I started researching where I could find beers from this “Black Barn Brewery” which had been previously unknown to me at the time. Pretty quickly, I realized that it was actually a tiny home-brewing, pico operation. At the time, I was never able to procure anything by them, but as they grew, that eventually changed.
Black Barn Brewery was a joint collaboration between Etienne Turcotte and Yann Longueuil, and after they won the first LABAQ (L’Annuel des Brasseurs Amateurs du Québec) – a yearly Quebec based home brewing competition – they decided to change the name to “Microbrasserie Vox Populi.” Winning that competition allowed them to brew their victorious beer at Brasserie Dunham, where they later brewed two more beers under the Vox Populi brand, and again using the Dunham facilities. One of these beers was the highly successful “Cerbère,” a collaborative beer brewed to honour the dusty sour saisons of Vermont. About a year and a half ago, the Vox team expanded to five members, and although having never really met any of them until recently, I feel like I’ve been watching their progression over the years. This is one of the reasons that I’m particularly excited to talk to you about their new business and new beer coming out next week.
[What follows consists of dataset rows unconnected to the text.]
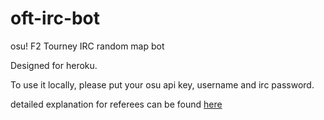 # oft-irc-bot
osu! F2 Tourney IRC random map bot

Designed for heroku.

To use it locally, please put your osu api key, username and irc password.

detailed explanation for referees can be found [here](https://docs.google.com/document/d/1uJadp76lvuot5Q2TYjcnan6yjowBaXpcvmhGEEVqwLk/)
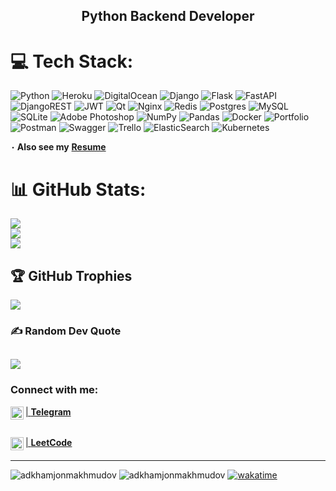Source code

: <h2 align="center" xmlns="http://www.w3.org/1999/html">
Python Backend Developer
</h2> 

# 💻 Tech Stack:

![Python](https://img.shields.io/badge/python-3670A0?style=for-the-badge&logo=python&logoColor=ffdd54) ![Heroku](https://img.shields.io/badge/heroku-%23430098.svg?style=for-the-badge&logo=heroku&logoColor=white) ![DigitalOcean](https://img.shields.io/badge/DigitalOcean-%230167ff.svg?style=for-the-badge&logo=digitalOcean&logoColor=white) ![Django](https://img.shields.io/badge/django-%23092E20.svg?style=for-the-badge&logo=django&logoColor=white) ![Flask](https://img.shields.io/badge/flask-%23000.svg?style=for-the-badge&logo=flask&logoColor=white) ![FastAPI](https://img.shields.io/badge/FastAPI-005571?style=for-the-badge&logo=fastapi) ![DjangoREST](https://img.shields.io/badge/DJANGO-REST-ff1709?style=for-the-badge&logo=django&logoColor=white&color=ff1709&labelColor=gray) ![JWT](https://img.shields.io/badge/JWT-black?style=for-the-badge&logo=JSON%20web%20tokens) ![Qt](https://img.shields.io/badge/Qt-%23217346.svg?style=for-the-badge&logo=Qt&logoColor=white) ![Nginx](https://img.shields.io/badge/nginx-%23009639.svg?style=for-the-badge&logo=nginx&logoColor=white) ![Redis](https://img.shields.io/badge/redis-%23DD0031.svg?style=for-the-badge&logo=redis&logoColor=white) ![Postgres](https://img.shields.io/badge/postgres-%23316192.svg?style=for-the-badge&logo=postgresql&logoColor=white) ![MySQL](https://img.shields.io/badge/mysql-%2300f.svg?style=for-the-badge&logo=mysql&logoColor=white) ![SQLite](https://img.shields.io/badge/sqlite-%2307405e.svg?style=for-the-badge&logo=sqlite&logoColor=white) ![Adobe Photoshop](https://img.shields.io/badge/adobephotoshop-%2331A8FF.svg?style=for-the-badge&logo=adobephotoshop&logoColor=white) ![NumPy](https://img.shields.io/badge/numpy-%23013243.svg?style=for-the-badge&logo=numpy&logoColor=white) ![Pandas](https://img.shields.io/badge/pandas-%23150458.svg?style=for-the-badge&logo=pandas&logoColor=white) ![Docker](https://img.shields.io/badge/docker-%230db7ed.svg?style=for-the-badge&logo=docker&logoColor=white) ![Portfolio](https://img.shields.io/badge/Portfolio-%23000000.svg?style=for-the-badge&logo=firefox&logoColor=#FF7139) ![Postman](https://img.shields.io/badge/Postman-FF6C37?style=for-the-badge&logo=postman&logoColor=white) ![Swagger](https://img.shields.io/badge/-Swagger-%23Clojure?style=for-the-badge&logo=swagger&logoColor=white) ![Trello](https://img.shields.io/badge/Trello-%23026AA7.svg?style=for-the-badge&logo=Trello&logoColor=white) ![ElasticSearch](https://img.shields.io/badge/-ElasticSearch-005571?style=for-the-badge&logo=elasticsearch) ![Kubernetes](https://img.shields.io/badge/kubernetes-%23326ce5.svg?style=for-the-badge&logo=kubernetes&logoColor=white)

**٠ Also see my** [**Resume**](https://app.enhancv.com/share/4e69baa9/?utm_medium=growth&utm_campaign=share-resume&utm_source=dynamic)

# 📊 GitHub Stats:

![](https://github-readme-stats.vercel.app/api?username=adkhamjonmakhmudov&theme=dark&hide_border=false&include_all_commits=true&count_private=false)<br/>
![](https://github-readme-streak-stats.herokuapp.com/?user=adkhamjonmakhmudov&theme=dark&hide_border=false)<br/>
![](https://github-readme-stats.vercel.app/api/top-langs/?username=adkhamjonmakhmudov&theme=dark&hide_border=false&include_all_commits=true&count_private=false&layout=compact)

## 🏆 GitHub Trophies

![](https://github-profile-trophy.vercel.app/?username=adkhamjonmakhmudov&theme=monokai&no-frame=false&no-bg=true&margin-w=4)

### ✍️ Random Dev Quote

![](https://quotes-github-readme.vercel.app/api?type=horizontal&theme=merko)
---

### Connect with me:


<a href="https://t.me/Gucci_3233">|
**Telegram** <img align="left" src="https://upload.wikimedia.org/wikipedia/commons/8/83/Telegram_2019_Logo.svg" alt="Yu Shi | Instagram" width="21px"/><a>
######
<a href="https://leetcode.com/adkhamjonmakmudov/">| **LeetCode**<img align="left" src="https://raw.githubusercontent.com/rahuldkjain/github-profile-readme-generator/master/src/images/icons/Social/leet-code.svg" alt="Yu Shi | Medium" width="21px"/></a>
####
___
<p align="left"> 
  <img src="https://komarev.com/ghpvc/?username=adkhamjonmakhmudov&label=Profile%20views&color=0e75b6&style=flat" alt="adkhamjonmakhmudov"/>
  <img src="https://visitor-badge.glitch.me/badge?page_id=adkhamjonmakhmudov" alt="adkhamjonmakhmudov"/>
  <a href="https://wakatime.com/badge/user/1db5173c-4f0f-41f5-907b-2b965e7ee215/project/42c35e8f-e5f0-422c-b74d-7398fa61faab"><img src="https://wakatime.com/badge/user/1db5173c-4f0f-41f5-907b-2b965e7ee215/project/42c35e8f-e5f0-422c-b74d-7398fa61faab.svg" alt="wakatime"></a>
</p>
Vox Populi is considered a “gypsy” brewery, meaning that they use another brewery’s facility to brew beer under their brand. They have announced three beers to begin with: a Berliner Weiss, a new world Tripel which will be released in the coming months, and in the next couple of weeks, their Double Fruit Punch IPA is going to hit stores. And as you can probably tell from the photos, this is the beer that I’m going to be talking about today!
Double Fruit Punch IPA
This 100 IBU, 8% ABV Double IPA pours out a cloudy orange colour with a bright white head that dissipates rather quickly, leaving a thin veil of foam circling the glass. The nose is a powerhouse of dank grassy hops, that tosses earthy funk and rich freshly cut grass at my senses. Some candied lemon and oranges emerge behind the dank, adding layers of fruit. Overripe mangos and cantaloupe also start to emerge, lending a more rich fruit presence to this otherwise rather “green” aromatic profile.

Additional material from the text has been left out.